Your goal: The response should be an exact copy of the records, with the pictures removed.
=======
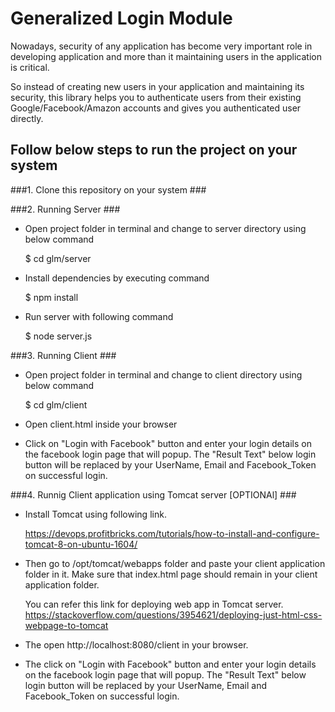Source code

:
# Generalized Login Module #

Nowadays, security of any application has become very important role in developing 
application and more than it maintaining users in the application is critical. 

So instead of creating new users in your application and maintaining its security, 
this library helps you to authenticate users from their existing Google/Facebook/Amazon
accounts and gives you authenticated user directly.
    

## Follow below steps to run the project on your system ##

###1. Clone this repository on your system ###

###2. Running Server ###

* Open project folder in terminal and change to server directory using below command 

    $ cd glm/server

* Install dependencies by executing command 

    $ npm install

* Run server with following command 

    $ node server.js

###3. Running Client ###

* Open project folder in terminal and change to client directory using below command 

    $ cd glm/client

* Open client.html inside your browser 

* Click on "Login with Facebook" button and enter your login details on the facebook login page 
  that will popup. The "Result Text" below login button will be replaced by your UserName, Email and 
  Facebook_Token on successful login.


###4. Runnig Client application using Tomcat server [OPTIONAl] ###

* Install Tomcat using following link.

    https://devops.profitbricks.com/tutorials/how-to-install-and-configure-tomcat-8-on-ubuntu-1604/

* Then go to /opt/tomcat/webapps folder and paste your client application folder in it.
  Make sure that index.html page should remain in your client application folder.

  You can refer this link for deploying web app in Tomcat server.
  https://stackoverflow.com/questions/3954621/deploying-just-html-css-webpage-to-tomcat

* The open http://localhost:8080/client in your browser.

* The click on "Login with Facebook" button and enter your login details on the facebook login page 
  that will popup. The "Result Text" below login button will be replaced by your UserName, Email and 
  Facebook_Token on successful login.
=======
Exercise result:
Source code

:
# Generalized Login Module #

Nowadays, security of any application has become very important role in developing 
application and more than it maintaining users in the application is critical. 

So instead of creating new users in your application and maintaining its security, 
this library helps you to authenticate users from their existing Google/Facebook/Amazon
accounts and gives you authenticated user directly.
    

## Follow below steps to run the project on your system ##

###1. Clone this repository on your system ###

###2. Running Server ###

* Open project folder in terminal and change to server directory using below command 

    $ cd glm/server

* Install dependencies by executing command 

    $ npm install

* Run server with following command 

    $ node server.js

###3. Running Client ###

* Open project folder in terminal and change to client directory using below command 

    $ cd glm/client

* Open client.html inside your browser 

* Click on "Login with Facebook" button and enter your login details on the facebook login page 
  that will popup. The "Result Text" below login button will be replaced by your UserName, Email and 
  Facebook_Token on successful login.


###4. Runnig Client application using Tomcat server [OPTIONAl] ###

* Install Tomcat using following link.

    https://devops.profitbricks.com/tutorials/how-to-install-and-configure-tomcat-8-on-ubuntu-1604/

* Then go to /opt/tomcat/webapps folder and paste your client application folder in it.
  Make sure that index.html page should remain in your client application folder.

  You can refer this link for deploying web app in Tomcat server.
  https://stackoverflow.com/questions/3954621/deploying-just-html-css-webpage-to-tomcat

* The open http://localhost:8080/client in your browser.

* The click on "Login with Facebook" button and enter your login details on the facebook login page 
  that will popup. The "Result Text" below login button will be replaced by your UserName, Email and 
  Facebook_Token on successful login.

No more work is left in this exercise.